What is DSL?

Digital Subscriber Line (DSL) refers to several types of advanced modems that enable mega-fast access at speeds 300 times faster than most analog modems. Since DSL works on regular telephone lines (unlike, for example, cable modems) DSL systems are considered a key means of opening the bottleneck in the "last mile" of the existing telephone infrastructure, as telephone companies seek cost-effective ways of providing much higher speed to their customers.

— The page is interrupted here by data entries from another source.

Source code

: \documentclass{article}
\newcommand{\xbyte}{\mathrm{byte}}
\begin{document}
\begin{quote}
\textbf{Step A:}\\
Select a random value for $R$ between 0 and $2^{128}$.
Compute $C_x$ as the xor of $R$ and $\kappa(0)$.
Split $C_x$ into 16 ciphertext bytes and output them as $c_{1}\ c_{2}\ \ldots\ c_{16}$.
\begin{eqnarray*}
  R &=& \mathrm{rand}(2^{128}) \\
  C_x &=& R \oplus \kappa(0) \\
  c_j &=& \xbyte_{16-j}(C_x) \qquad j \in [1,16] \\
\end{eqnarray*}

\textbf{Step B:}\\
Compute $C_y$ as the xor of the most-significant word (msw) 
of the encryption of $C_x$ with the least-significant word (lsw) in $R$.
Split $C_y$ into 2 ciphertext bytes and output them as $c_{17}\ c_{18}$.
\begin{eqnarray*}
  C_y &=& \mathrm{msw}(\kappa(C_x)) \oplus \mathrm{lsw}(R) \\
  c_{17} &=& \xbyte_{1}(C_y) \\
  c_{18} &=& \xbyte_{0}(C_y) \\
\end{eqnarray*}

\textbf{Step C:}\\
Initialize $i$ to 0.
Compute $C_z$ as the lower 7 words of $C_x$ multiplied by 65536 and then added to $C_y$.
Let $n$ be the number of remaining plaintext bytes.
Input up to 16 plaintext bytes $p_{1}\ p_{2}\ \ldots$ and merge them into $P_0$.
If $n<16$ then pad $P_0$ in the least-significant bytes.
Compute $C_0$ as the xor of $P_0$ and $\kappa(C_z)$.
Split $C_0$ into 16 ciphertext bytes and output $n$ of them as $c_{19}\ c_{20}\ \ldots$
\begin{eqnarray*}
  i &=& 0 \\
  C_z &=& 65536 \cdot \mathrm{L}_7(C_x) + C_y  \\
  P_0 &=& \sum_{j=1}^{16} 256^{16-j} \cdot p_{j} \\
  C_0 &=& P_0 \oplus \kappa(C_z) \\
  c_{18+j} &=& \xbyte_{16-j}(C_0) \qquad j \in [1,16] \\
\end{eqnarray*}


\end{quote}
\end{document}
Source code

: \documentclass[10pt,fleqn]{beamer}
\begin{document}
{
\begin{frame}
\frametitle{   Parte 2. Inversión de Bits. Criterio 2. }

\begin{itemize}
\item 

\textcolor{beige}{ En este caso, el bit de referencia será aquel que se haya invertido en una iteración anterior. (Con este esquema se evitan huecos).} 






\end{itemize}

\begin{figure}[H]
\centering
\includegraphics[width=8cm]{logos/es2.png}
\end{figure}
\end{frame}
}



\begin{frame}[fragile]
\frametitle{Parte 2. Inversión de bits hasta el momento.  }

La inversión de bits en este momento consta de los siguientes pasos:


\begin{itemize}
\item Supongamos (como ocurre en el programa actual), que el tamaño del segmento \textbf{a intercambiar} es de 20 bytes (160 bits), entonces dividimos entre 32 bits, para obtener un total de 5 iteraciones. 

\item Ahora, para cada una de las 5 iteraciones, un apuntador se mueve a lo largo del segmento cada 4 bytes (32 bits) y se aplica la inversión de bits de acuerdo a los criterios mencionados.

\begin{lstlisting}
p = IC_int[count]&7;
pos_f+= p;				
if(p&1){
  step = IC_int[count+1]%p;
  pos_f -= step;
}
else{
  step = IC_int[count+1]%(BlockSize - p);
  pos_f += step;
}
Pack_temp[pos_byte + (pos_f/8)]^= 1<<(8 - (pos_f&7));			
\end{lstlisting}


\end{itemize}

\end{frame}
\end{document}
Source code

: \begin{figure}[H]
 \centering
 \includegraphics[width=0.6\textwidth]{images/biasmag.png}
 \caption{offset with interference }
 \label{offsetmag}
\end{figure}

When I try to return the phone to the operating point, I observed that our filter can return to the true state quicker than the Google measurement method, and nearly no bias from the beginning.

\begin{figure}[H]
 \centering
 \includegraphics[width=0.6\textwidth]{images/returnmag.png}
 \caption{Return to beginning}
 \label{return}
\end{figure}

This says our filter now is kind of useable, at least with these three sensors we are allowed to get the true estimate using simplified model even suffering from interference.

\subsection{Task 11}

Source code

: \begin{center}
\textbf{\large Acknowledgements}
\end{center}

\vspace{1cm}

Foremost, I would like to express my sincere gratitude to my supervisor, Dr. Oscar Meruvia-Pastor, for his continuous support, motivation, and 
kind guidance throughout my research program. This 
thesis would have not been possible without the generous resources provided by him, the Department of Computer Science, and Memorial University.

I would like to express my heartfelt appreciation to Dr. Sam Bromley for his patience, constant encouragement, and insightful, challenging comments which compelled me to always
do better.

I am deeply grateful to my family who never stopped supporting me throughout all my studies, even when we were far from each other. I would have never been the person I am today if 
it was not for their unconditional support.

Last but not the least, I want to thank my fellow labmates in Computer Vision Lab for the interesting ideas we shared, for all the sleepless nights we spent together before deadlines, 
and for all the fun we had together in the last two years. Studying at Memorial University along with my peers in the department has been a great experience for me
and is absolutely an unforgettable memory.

 What Can DSL Be Used For?

is basically a high speed data "pipe" that can be used to transmit any high speed data application, such as video conferencing, fast Internet access, interactive multimedia, on-line home banking, remote office or remote LAN applications. For example, an advertising agency might use a DSL modem in order to send heavy graphic files back and forth for client approvals. They could then submit the print advertisement to the publication in the same way, in a matter of seconds. Another application is known as telecommuting, or work-from-home. An employee with a DSL modem at home will be able to be connect at nearly LAN speeds to their office network, using their regular telephone linewith POTS (plain old telephone service) remaining available for telephone calls, faxes, and so on.

How is DSL Installed?

In order to install DSL, you must have access to the copper infrastructure. This generally refers to telecom operators (PTT's) and in some countries, Internet Service Providers. DSL Modem transceivers must be installed at both ends of the copper line -- one transceiver is placed at the customer premises, and another at the telephone company Central Office (CO) building (or curb cabinet in certain cases).

Unlike previous copper line technologies, the DSL system when installed, does not need manual adjustment. The DSL modem automatically analyzes the line and adapts itself to start up the link within seconds. This process continues once the link is started, as the modem compensates for ongoing changes (such as those due to temperature). The modems contain advanced digital signal processing (DSP) algorithms that produce mathematical models of the distortions caused by the line and produce automatic corrections, so that data is passed (in both directions) on the line. There is usually a performance trade-off; the faster the data rate on the line, the shorter the transmission distance. Other factors that affect range are the gauge (thickness) of the cable, and the amount of interfering noise present.

How is DSL different from today's analog modems?

In order to achieve data transmission rates of up to 300 times faster than analog modems, DSL technologies use a wider band of frequencies. Also, because DSL uses a digital signal, unlike today's analog modems, DSL transmissions do not pass through the regular analog voice telephone network. This element of DSL can clear the "congestion" that a lot of dial-up Internet traffic causes (the cause of delayed dial tone in certain high-Internet use areas).

What are the different varieties of DSL?

Several different types of DSL have been developed, and each provides different benefits. The table below summarizes the information in the narrative that follows it.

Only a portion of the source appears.